What you are asked to do => An exact copy of the lines from the top of the data through the line with "Since we cannot" is what you should give, with no pictures in it.

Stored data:
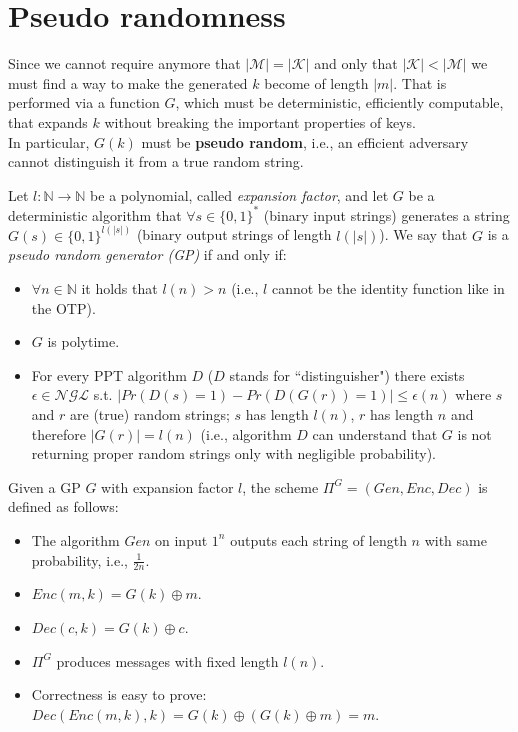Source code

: \documentclass[../main]{subfiles}
\begin{document}
\section{Pseudo randomness}
Since we cannot require anymore that $|\mathcal{M}| = |\mathcal{K}|$ and only that $|\mathcal{K}| < |\mathcal{M}|$ we must find a way to make the generated $k$ become of length $|m|$.
That is performed via a function $G$, which must be deterministic, efficiently computable, that expands $k$ without breaking the important properties of keys.\\
In particular, $G(k)$ must be \textbf{pseudo random}, i.e., an efficient adversary cannot distinguish it from a true random string.

\begin{definition}
    Let $l:\mathbb{N}\rightarrow{}\mathbb{N}$ be a polynomial, called \textit{expansion factor}, and let $G$ be a deterministic algorithm that $\forall{} s \in{} \{0,1\}^*$ (binary input strings) generates a string $G(s) \in{} \{0,1\}^{l(|s|)}$ (binary output strings of length $l(|s|)$).
    We say that $G$ is a \textit{pseudo random generator (GP)} if and only if:
    \begin{itemize}
        \item $\forall{}n \in{} \mathbb{N}$ it holds that $l(n) > n$ (i.e., $l$ cannot be the identity function like in the OTP).
        \item $G$ is polytime.
        \item For every PPT algorithm $D$ ($D$ stands for ``distinguisher") there exists $\epsilon{} \in{} \mathcal{NGL}$ s.t. $|Pr(D(s) = 1) - Pr(D(G(r)) = 1)| \le{} \epsilon(n)$ where $s$ and $r$ are (true) random strings; $s$ has length $l(n)$, $r$ has length $n$ and therefore $|G(r)|=l(n)$ (i.e., algorithm $D$ can understand that $G$ is not returning proper random strings only with negligible probability).
    \end{itemize}
\end{definition}

\begin{definition}
    Given a GP $G$ with expansion factor $l$, the scheme $\Pi^G = (Gen,Enc,Dec)$ is defined as follows:
    \begin{itemize}
        \item The algorithm $Gen$ on input $1^n$ outputs each string of length $n$ with same probability, i.e., $\frac{1}{2n}$.
        \item $Enc(m,k)=G(k)\oplus{}m$.
        \item $Dec(c,k)=G(k)\oplus{}c$.
        \item $\Pi^G$ produces messages with fixed length $l(n)$.
        \item Correctness is easy to prove: $Dec(Enc(m,k),k)=G(k)\oplus(G(k)\oplus m)=m$.
    \end{itemize}
\end{definition}
\end{document}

Answer for the task =>
Source code

: \documentclass[../main]{subfiles}
\begin{document}
\section{Pseudo randomness}
Since we cannot require anymore that $|\mathcal{M}| = |\mathcal{K}|$ and only that $|\mathcal{K}| < |\mathcal{M}|$ we must find a way to make the generated $k$ become of length $|m|$.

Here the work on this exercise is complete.